TASK GOAL:
Scan the records for the word "seejärel". Copy each line that includes it.

Collected data entries
—————

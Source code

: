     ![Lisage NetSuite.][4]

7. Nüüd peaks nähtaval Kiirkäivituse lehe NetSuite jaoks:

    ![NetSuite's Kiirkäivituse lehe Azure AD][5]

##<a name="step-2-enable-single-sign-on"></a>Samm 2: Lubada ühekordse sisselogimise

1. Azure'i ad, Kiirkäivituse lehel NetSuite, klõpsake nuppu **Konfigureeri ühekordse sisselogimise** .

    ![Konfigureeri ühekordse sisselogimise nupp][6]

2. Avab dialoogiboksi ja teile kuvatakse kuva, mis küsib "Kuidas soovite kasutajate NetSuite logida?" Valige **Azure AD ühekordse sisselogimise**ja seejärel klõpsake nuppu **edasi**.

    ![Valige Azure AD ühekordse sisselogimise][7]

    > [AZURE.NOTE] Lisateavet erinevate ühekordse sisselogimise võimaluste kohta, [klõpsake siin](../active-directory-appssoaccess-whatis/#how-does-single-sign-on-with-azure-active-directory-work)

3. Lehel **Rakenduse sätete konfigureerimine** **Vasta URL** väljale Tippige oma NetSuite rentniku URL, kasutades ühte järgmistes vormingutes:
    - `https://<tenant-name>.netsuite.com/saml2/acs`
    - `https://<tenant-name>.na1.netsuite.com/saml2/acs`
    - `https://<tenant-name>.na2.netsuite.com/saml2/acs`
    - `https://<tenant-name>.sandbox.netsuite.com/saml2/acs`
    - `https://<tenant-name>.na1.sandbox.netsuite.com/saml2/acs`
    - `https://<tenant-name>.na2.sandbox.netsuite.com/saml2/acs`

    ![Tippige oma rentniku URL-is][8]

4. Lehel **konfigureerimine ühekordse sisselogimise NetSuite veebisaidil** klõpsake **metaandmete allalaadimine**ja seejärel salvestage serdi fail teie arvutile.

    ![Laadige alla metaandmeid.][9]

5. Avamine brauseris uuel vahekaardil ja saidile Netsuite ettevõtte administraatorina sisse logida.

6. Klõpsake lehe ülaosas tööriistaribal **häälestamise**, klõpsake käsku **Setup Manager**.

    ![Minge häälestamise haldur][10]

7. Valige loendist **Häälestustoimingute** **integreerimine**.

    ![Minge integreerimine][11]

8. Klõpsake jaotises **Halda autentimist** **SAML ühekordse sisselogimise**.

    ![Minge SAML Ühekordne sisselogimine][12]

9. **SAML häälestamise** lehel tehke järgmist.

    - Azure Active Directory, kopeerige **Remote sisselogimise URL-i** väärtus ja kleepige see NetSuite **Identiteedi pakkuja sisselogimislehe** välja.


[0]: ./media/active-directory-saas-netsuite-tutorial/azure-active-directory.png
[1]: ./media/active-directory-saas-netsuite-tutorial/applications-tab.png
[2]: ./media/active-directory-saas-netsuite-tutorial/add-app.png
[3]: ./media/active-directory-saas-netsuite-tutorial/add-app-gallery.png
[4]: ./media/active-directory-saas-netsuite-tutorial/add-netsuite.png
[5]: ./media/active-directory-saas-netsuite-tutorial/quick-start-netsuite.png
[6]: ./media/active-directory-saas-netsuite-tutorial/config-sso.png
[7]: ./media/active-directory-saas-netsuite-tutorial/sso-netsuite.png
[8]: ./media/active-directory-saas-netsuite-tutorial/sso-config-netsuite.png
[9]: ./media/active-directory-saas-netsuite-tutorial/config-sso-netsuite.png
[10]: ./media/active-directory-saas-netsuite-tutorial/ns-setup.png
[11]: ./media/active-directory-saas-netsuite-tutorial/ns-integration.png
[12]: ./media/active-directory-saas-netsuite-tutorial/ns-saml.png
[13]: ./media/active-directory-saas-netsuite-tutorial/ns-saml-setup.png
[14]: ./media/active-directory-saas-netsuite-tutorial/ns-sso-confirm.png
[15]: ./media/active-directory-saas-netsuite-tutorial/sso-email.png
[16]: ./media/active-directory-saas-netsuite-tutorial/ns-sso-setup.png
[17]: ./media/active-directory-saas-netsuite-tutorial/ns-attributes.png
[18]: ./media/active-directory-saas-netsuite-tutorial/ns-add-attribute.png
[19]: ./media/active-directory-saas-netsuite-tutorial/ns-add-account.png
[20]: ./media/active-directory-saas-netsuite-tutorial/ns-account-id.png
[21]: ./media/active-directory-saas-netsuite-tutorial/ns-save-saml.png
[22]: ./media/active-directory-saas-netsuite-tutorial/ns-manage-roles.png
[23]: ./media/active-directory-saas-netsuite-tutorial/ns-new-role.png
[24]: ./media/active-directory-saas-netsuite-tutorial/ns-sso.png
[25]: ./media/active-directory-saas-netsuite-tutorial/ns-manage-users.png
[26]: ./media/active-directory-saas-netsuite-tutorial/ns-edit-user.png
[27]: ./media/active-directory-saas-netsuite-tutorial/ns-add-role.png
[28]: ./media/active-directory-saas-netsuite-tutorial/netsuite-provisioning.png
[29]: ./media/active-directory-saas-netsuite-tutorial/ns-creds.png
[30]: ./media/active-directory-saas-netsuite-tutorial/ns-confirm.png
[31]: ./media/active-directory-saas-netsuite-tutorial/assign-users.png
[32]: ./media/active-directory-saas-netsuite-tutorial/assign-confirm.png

—————

REPLY TO THE EXERCISE:
2. Avab dialoogiboksi ja teile kuvatakse kuva, mis küsib "Kuidas soovite kasutajate NetSuite logida?" Valige **Azure AD ühekordse sisselogimise**ja seejärel klõpsake nuppu **edasi**.
4. Lehel **konfigureerimine ühekordse sisselogimise NetSuite veebisaidil** klõpsake **metaandmete allalaadimine**ja seejärel salvestage serdi fail teie arvutile.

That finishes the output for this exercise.